*TASK GOAL*.
In the records below, the line with "There are a few reasons why that is helpful" opens the range and the line with "## See also" closes it; print that range exactly and nothing else.

Rendered images with source text:
- - -

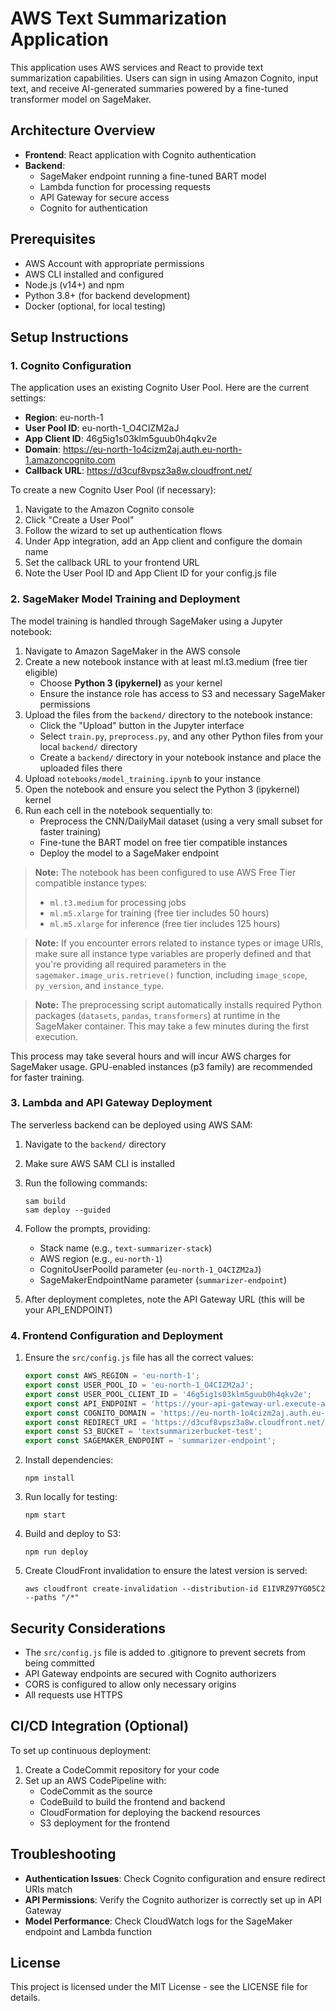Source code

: # AWS Text Summarization Application

This application uses AWS services and React to provide text summarization capabilities. Users can sign in using Amazon Cognito, input text, and receive AI-generated summaries powered by a fine-tuned transformer model on SageMaker.

## Architecture Overview

- **Frontend**: React application with Cognito authentication
- **Backend**: 
  - SageMaker endpoint running a fine-tuned BART model
  - Lambda function for processing requests
  - API Gateway for secure access
  - Cognito for authentication

## Prerequisites

- AWS Account with appropriate permissions
- AWS CLI installed and configured
- Node.js (v14+) and npm
- Python 3.8+ (for backend development)
- Docker (optional, for local testing)

## Setup Instructions

### 1. Cognito Configuration

The application uses an existing Cognito User Pool. Here are the current settings:

- **Region**: eu-north-1
- **User Pool ID**: eu-north-1_O4CIZM2aJ
- **App Client ID**: 46g5ig1s03klm5guub0h4qkv2e
- **Domain**: https://eu-north-1o4cizm2aj.auth.eu-north-1.amazoncognito.com
- **Callback URL**: https://d3cuf8vpsz3a8w.cloudfront.net/

To create a new Cognito User Pool (if necessary):

1. Navigate to the Amazon Cognito console
2. Click "Create a User Pool"
3. Follow the wizard to set up authentication flows
4. Under App integration, add an App client and configure the domain name
5. Set the callback URL to your frontend URL
6. Note the User Pool ID and App Client ID for your config.js file

### 2. SageMaker Model Training and Deployment

The model training is handled through SageMaker using a Jupyter notebook:

1. Navigate to Amazon SageMaker in the AWS console
2. Create a new notebook instance with at least ml.t3.medium (free tier eligible)
   - Choose **Python 3 (ipykernel)** as your kernel
   - Ensure the instance role has access to S3 and necessary SageMaker permissions
3. Upload the files from the `backend/` directory to the notebook instance:
   - Click the "Upload" button in the Jupyter interface
   - Select `train.py`, `preprocess.py`, and any other Python files from your local `backend/` directory
   - Create a `backend/` directory in your notebook instance and place the uploaded files there
4. Upload `notebooks/model_training.ipynb` to your instance
5. Open the notebook and ensure you select the Python 3 (ipykernel) kernel
6. Run each cell in the notebook sequentially to:
   - Preprocess the CNN/DailyMail dataset (using a very small subset for faster training)
   - Fine-tune the BART model on free tier compatible instances
   - Deploy the model to a SageMaker endpoint

> **Note:** The notebook has been configured to use AWS Free Tier compatible instance types:
> - `ml.t3.medium` for processing jobs
> - `ml.m5.xlarge` for training (free tier includes 50 hours)
> - `ml.m5.xlarge` for inference (free tier includes 125 hours)

> **Note:** If you encounter errors related to instance types or image URIs, make sure all instance type variables are properly defined and that you're providing all required parameters in the `sagemaker.image_uris.retrieve()` function, including `image_scope`, `py_version`, and `instance_type`.

> **Note:** The preprocessing script automatically installs required Python packages (`datasets`, `pandas`, `transformers`) at runtime in the SageMaker container. This may take a few minutes during the first execution.

This process may take several hours and will incur AWS charges for SageMaker usage. GPU-enabled instances (p3 family) are recommended for faster training.

### 3. Lambda and API Gateway Deployment

The serverless backend can be deployed using AWS SAM:

1. Navigate to the `backend/` directory
2. Make sure AWS SAM CLI is installed
3. Run the following commands:
   ```
   sam build
   sam deploy --guided
   ```
4. Follow the prompts, providing:
   - Stack name (e.g., `text-summarizer-stack`)
   - AWS region (e.g., `eu-north-1`)
   - CognitoUserPoolId parameter (`eu-north-1_O4CIZM2aJ`)
   - SageMakerEndpointName parameter (`summarizer-endpoint`)

5. After deployment completes, note the API Gateway URL (this will be your API_ENDPOINT)

### 4. Frontend Configuration and Deployment

1. Ensure the `src/config.js` file has all the correct values:
   ```js
   export const AWS_REGION = 'eu-north-1';
   export const USER_POOL_ID = 'eu-north-1_O4CIZM2aJ';
   export const USER_POOL_CLIENT_ID = '46g5ig1s03klm5guub0h4qkv2e';
   export const API_ENDPOINT = 'https://your-api-gateway-url.execute-api.eu-north-1.amazonaws.com/prod';
   export const COGNITO_DOMAIN = 'https://eu-north-1o4cizm2aj.auth.eu-north-1.amazoncognito.com';
   export const REDIRECT_URI = 'https://d3cuf8vpsz3a8w.cloudfront.net/';
   export const S3_BUCKET = 'textsummarizerbucket-test';
   export const SAGEMAKER_ENDPOINT = 'summarizer-endpoint';
   ```

2. Install dependencies:
   ```
   npm install
   ```

3. Run locally for testing:
   ```
   npm start
   ```

4. Build and deploy to S3:
   ```
   npm run deploy
   ```

5. Create CloudFront invalidation to ensure the latest version is served:
   ```
   aws cloudfront create-invalidation --distribution-id E1IVRZ97YG05C2 --paths "/*"
   ```

## Security Considerations

- The `src/config.js` file is added to .gitignore to prevent secrets from being committed
- API Gateway endpoints are secured with Cognito authorizers
- CORS is configured to allow only necessary origins
- All requests use HTTPS

## CI/CD Integration (Optional)

To set up continuous deployment:

1. Create a CodeCommit repository for your code
2. Set up an AWS CodePipeline with:
   - CodeCommit as the source
   - CodeBuild to build the frontend and backend
   - CloudFormation for deploying the backend resources
   - S3 deployment for the frontend

## Troubleshooting

- **Authentication Issues**: Check Cognito configuration and ensure redirect URIs match
- **API Permissions**: Verify the Cognito authorizer is correctly set up in API Gateway
- **Model Performance**: Check CloudWatch logs for the SageMaker endpoint and Lambda function

## License

This project is licensed under the MIT License - see the LICENSE file for details.
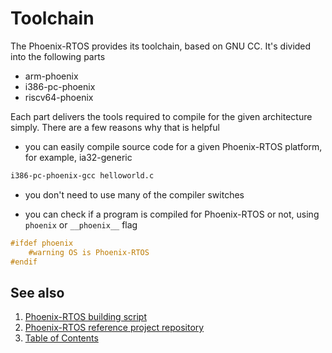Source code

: # Toolchain

The Phoenix-RTOS provides its toolchain, based on GNU CC. It's divided into the following parts
- arm-phoenix
- i386-pc-phoenix
- riscv64-phoenix

Each part delivers the tools required to compile for the given architecture simply.
There are a few reasons why that is helpful

- you can easily compile source code for a given Phoenix-RTOS platform, for example, ia32-generic
```bash
i386-pc-phoenix-gcc helloworld.c
```

- you don't need to use many of the compiler switches

- you can check if a program is compiled for Phoenix-RTOS or not, using `phoenix` or `__phoenix__` flag
```c
#ifdef phoenix
    #warning OS is Phoenix-RTOS
#endif
```

## See also

1. [Phoenix-RTOS building script](script.md)
2. [Phoenix-RTOS reference project repository](project.md)
3. [Table of Contents](../README.md)

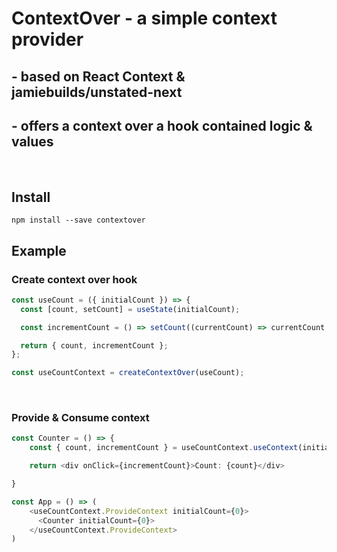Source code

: # ContextOver - a simple context provider

## - based on React Context & jamiebuilds/unstated-next

## - offers a context over a hook contained logic & values

</br>

## Install

`npm install --save contextover`
</br>

## Example

### Create context over hook

```typescript
const useCount = ({ initialCount }) => {
  const [count, setCount] = useState(initialCount);

  const incrementCount = () => setCount((currentCount) => currentCount + 1);

  return { count, incrementCount };
};

const useCountContext = createContextOver(useCount);
```

</br>

### Provide & Consume context

```typescript
const Counter = () => {
    const { count, incrementCount } = useCountContext.useContext(initialCount);

    return <div onClick={incrementCount}>Count: {count}</div>

}

const App = () => (
    <useCountContext.ProvideContext initialCount={0}>
      <Counter initialCount={0}>
    </useCountContext.ProvideContext>
)
```
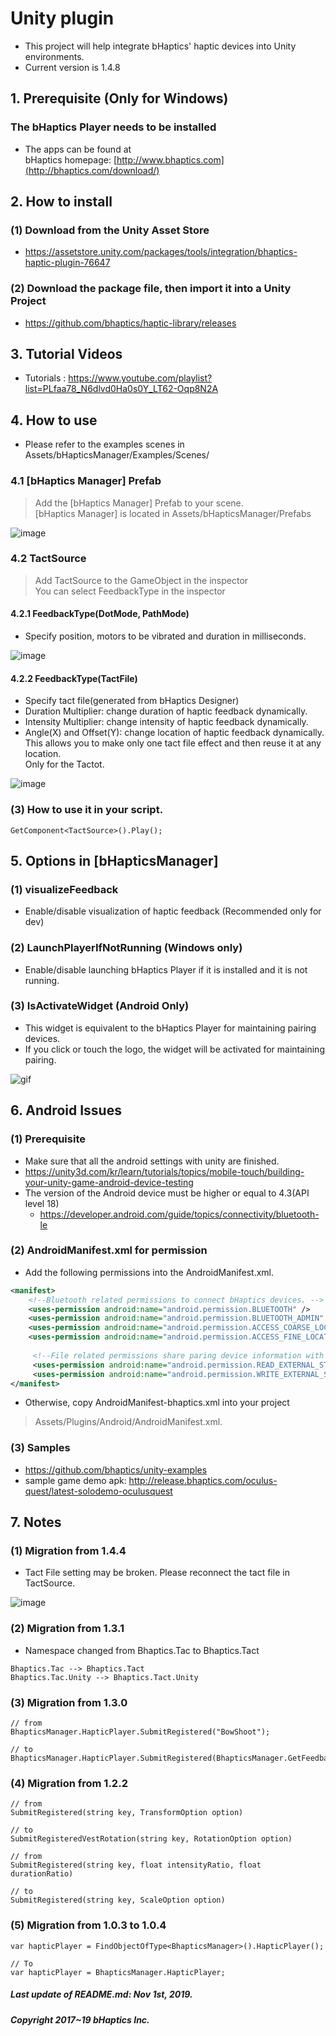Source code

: # Unity plugin
* This project will help integrate bHaptics' haptic devices into Unity environments. 
* Current version is 1.4.8

## 1. Prerequisite (Only for Windows)
### The bHaptics Player needs to be installed
* The apps can be found at <br/>
   bHaptics homepage: [http://www.bhaptics.com](http://bhaptics.com/download/)

## 2. How to install
### (1) Download from the Unity Asset Store 
* https://assetstore.unity.com/packages/tools/integration/bhaptics-haptic-plugin-76647

### (2) Download the package file, then import it into a Unity Project
* https://github.com/bhaptics/haptic-library/releases


## 3. Tutorial Videos
* Tutorials : https://www.youtube.com/playlist?list=PLfaa78_N6dlvd0Ha0s0Y_LT62-Oqp8N2A
 
## 4. How to use 
* Please refer to the examples scenes in Assets/bHapticsManager/Examples/Scenes/
### 4.1 [bHaptics Manager] Prefab
>Add the [bHaptics Manager] Prefab to your scene.<br>
[bHaptics Manager] is located in Assets/bHapticsManager/Prefabs

![image](https://user-images.githubusercontent.com/1837913/60635096-6c1c2e00-9e4c-11e9-8aff-4ae28e72f235.png)

### 4.2 TactSource
>Add TactSource to the GameObject in the inspector<br>
You can select FeedbackType in the inspector

#### 4.2.1 FeedbackType(DotMode, PathMode)
  * Specify position, motors to be vibrated and duration in milliseconds. <br>
  
![image](https://user-images.githubusercontent.com/1837913/60635673-89ea9280-9e4e-11e9-8a8e-475acf57d40e.png)

#### 4.2.2 FeedbackType(TactFile)
  * Specify tact file(generated from bHaptics Designer)
  * Duration Multiplier: change duration of haptic feedback dynamically.
  * Intensity Multiplier: change intensity of haptic feedback dynamically.
  * Angle(X) and Offset(Y): change location of haptic feedback dynamically. <br>
      This allows you to make only one tact file effect and then reuse it at any location. <br>
      Only for the Tactot. <br>
      
![image](https://user-images.githubusercontent.com/1837913/60635769-e8b00c00-9e4e-11e9-9115-d783ce8c1027.png)

### (3) How to use it in your script.
```
GetComponent<TactSource>().Play();
```

## 5. Options in [bHapticsManager]
### (1) visualizeFeedback
* Enable/disable visualization of haptic feedback (Recommended only for dev)

### (2) LaunchPlayerIfNotRunning (Windows only)
* Enable/disable launching bHaptics Player if it is installed and it is not running.

### (3) IsActivateWidget (Android Only)
* This widget is equivalent to the bHaptics Player for maintaining pairing devices.
* If you click or touch the logo, the widget will be activated for maintaining pairing.

![gif](https://user-images.githubusercontent.com/1837913/60641460-d17d1880-9e66-11e9-8171-74d1709dfb67.gif)

## 6. Android Issues
### (1) Prerequisite
* Make sure that all the android settings with unity are finished.
* https://unity3d.com/kr/learn/tutorials/topics/mobile-touch/building-your-unity-game-android-device-testing
* The version of the Android device must be higher or equal to 4.3(API level 18) 
   - https://developer.android.com/guide/topics/connectivity/bluetooth-le

### (2) AndroidManifest.xml for permission
* Add the following permissions into the AndroidManifest.xml.

```xml
<manifest>
    <!--Bluetooth related permissions to connect bHaptics devices. -->
    <uses-permission android:name="android.permission.BLUETOOTH" />
    <uses-permission android:name="android.permission.BLUETOOTH_ADMIN" />
    <uses-permission android:name="android.permission.ACCESS_COARSE_LOCATION" />
    <uses-permission android:name="android.permission.ACCESS_FINE_LOCATION" />
    
     <!--File related permissions share paring device information with other apps. This is not necessary -->
     <uses-permission android:name="android.permission.READ_EXTERNAL_STORAGE" />
     <uses-permission android:name="android.permission.WRITE_EXTERNAL_STORAGE" />
</manifest>
```

* Otherwise, copy AndroidManifest-bhaptics.xml into your project
>Assets/Plugins/Android/AndroidManifest.xml.

### (3) Samples 
* https://github.com/bhaptics/unity-examples
* sample game demo apk: http://release.bhaptics.com/oculus-quest/latest-solodemo-oculusquest


## 7. Notes
### (1) Migration from 1.4.4
* Tact File setting may be broken. Please reconnect the tact file in TactSource.

![image](https://user-images.githubusercontent.com/1837913/56008174-39afd880-5d16-11e9-8453-a88258296df6.png)


### (2) Migration from 1.3.1

* Namespace changed from Bhaptics.Tac to Bhaptics.Tact
```
Bhaptics.Tac --> Bhaptics.Tact 
Bhaptics.Tac.Unity --> Bhaptics.Tact.Unity
```

### (3) Migration from 1.3.0
```
// from 
BhapticsManager.HapticPlayer.SubmitRegistered("BowShoot");

// to 
BhapticsManager.HapticPlayer.SubmitRegistered(BhapticsManager.GetFeedbackId("BowShoot"));
```

### (4) Migration from 1.2.2 

```
// from 
SubmitRegistered(string key, TransformOption option)

// to 
SubmitRegisteredVestRotation(string key, RotationOption option)

// from
SubmitRegistered(string key, float intensityRatio, float durationRatio)

// to
SubmitRegistered(string key, ScaleOption option) 
```


### (5) Migration from 1.0.3 to 1.0.4
```
var hapticPlayer = FindObjectOfType<BhapticsManager>().HapticPlayer();

// To 
var hapticPlayer = BhapticsManager.HapticPlayer;
```

##### Last update of README.md: Nov 1st, 2019.

##### Copyright 2017~19 bHaptics Inc.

- - -

*RESULT FOR THIS TASK*.
There are a few reasons why that is helpful

- you can easily compile source code for a given Phoenix-RTOS platform, for example, ia32-generic
```bash
i386-pc-phoenix-gcc helloworld.c
```

- you don't need to use many of the compiler switches

- you can check if a program is compiled for Phoenix-RTOS or not, using `phoenix` or `__phoenix__` flag
```c
#ifdef phoenix
    #warning OS is Phoenix-RTOS
#endif
```

## See also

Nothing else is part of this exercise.